Project management dashboard
- When the project plan is initially approved, the planning information is entered into the dashboard template.
- Periodically (based upon the organization’s communication policy - intervals vary from real-time to monthly) the dashboard is updated to reflect current project status and current project health.
- Often the health is shown with Red/Yellow/Green indicators.
- The organization will usually have a scale to use for determining which color should be used.
- If no scale is provided, use Red for areas that cannot meet the project objectives, Yellow for areas that are experiencing problems but that the team believes they can solve, and Green for areas where there is an adequate plan and approach in place.
Project team dashboard
- When the project plan is completed, the project team decides which project planning artifact(s) it will use to track status and progress.

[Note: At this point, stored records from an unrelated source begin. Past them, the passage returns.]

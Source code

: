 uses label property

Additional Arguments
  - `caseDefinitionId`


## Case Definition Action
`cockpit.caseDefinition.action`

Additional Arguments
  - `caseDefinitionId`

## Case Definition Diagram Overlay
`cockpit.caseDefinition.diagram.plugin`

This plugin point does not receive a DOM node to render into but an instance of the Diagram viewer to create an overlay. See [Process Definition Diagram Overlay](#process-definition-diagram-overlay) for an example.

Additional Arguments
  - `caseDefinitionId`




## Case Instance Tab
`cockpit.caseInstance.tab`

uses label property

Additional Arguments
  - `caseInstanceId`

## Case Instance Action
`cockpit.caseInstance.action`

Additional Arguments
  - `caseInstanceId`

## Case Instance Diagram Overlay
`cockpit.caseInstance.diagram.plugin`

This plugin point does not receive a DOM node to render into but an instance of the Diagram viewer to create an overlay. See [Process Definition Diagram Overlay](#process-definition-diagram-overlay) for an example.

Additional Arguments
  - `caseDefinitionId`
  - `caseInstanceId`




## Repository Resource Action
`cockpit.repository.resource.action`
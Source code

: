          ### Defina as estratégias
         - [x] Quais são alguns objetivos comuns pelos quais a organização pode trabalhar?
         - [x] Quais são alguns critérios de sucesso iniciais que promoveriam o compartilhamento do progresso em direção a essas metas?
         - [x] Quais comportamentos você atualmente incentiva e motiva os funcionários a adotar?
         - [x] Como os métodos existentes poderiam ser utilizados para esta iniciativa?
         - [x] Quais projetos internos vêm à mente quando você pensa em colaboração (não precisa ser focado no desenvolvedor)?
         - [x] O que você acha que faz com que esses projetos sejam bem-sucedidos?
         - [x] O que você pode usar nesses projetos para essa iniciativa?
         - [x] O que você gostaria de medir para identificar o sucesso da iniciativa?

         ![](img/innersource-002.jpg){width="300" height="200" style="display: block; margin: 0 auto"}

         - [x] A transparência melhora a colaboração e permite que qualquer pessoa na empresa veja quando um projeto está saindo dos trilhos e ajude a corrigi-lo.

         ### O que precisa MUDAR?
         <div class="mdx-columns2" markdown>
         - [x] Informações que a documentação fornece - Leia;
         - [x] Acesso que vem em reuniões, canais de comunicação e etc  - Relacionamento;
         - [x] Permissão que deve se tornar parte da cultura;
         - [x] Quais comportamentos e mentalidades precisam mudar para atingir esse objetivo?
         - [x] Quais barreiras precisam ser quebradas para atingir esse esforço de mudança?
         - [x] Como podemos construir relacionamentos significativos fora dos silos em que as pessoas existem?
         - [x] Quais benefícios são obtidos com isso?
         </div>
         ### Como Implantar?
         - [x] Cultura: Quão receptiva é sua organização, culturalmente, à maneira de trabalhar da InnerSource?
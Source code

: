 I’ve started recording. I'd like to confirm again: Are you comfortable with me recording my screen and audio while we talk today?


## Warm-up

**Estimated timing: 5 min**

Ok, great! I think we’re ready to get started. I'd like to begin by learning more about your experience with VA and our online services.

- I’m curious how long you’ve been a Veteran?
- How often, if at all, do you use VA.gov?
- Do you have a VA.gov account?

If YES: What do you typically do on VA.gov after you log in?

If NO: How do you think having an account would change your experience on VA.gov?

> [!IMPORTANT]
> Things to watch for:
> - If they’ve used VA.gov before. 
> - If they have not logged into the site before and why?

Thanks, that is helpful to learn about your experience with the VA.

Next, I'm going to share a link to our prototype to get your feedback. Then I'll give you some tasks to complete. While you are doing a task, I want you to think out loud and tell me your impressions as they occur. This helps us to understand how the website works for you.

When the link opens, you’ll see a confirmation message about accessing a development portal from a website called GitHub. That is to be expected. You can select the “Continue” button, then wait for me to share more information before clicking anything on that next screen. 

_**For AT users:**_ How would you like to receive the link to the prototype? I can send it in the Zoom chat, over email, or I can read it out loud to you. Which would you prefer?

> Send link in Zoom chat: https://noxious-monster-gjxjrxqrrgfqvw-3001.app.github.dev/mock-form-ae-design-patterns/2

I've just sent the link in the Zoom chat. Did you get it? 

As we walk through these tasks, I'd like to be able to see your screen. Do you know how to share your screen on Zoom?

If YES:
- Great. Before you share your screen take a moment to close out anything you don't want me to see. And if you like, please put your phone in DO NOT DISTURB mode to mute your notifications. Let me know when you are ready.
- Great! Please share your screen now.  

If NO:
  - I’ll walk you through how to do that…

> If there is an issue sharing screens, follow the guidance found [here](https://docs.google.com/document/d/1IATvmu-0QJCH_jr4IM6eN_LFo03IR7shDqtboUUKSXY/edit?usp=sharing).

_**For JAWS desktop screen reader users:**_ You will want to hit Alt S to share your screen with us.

- At each project team meeting, team members report their progress, and the status is shown on the project planning artifact(s).
- In some PMIS systems, these updates can be done in real-time. The Team Dashboard is updated by the PMIS.
Hints & tips
- Dashboards should be quick and easy to update – if it takes too long, no one will do it.
- Dashboards are meant to communicate status and risk – don’t hide issues, expose them.
- Graphs and charts are easier for people to understand than tables of data or bullet items of text – use charts as long as they are easy to create and update.
- Don’t let your management dashboard become too cluttered. If management can’t find the information they want, they will ignore the dashboard.
- Keep dashboards current – then you are always able to quickly provide a project status.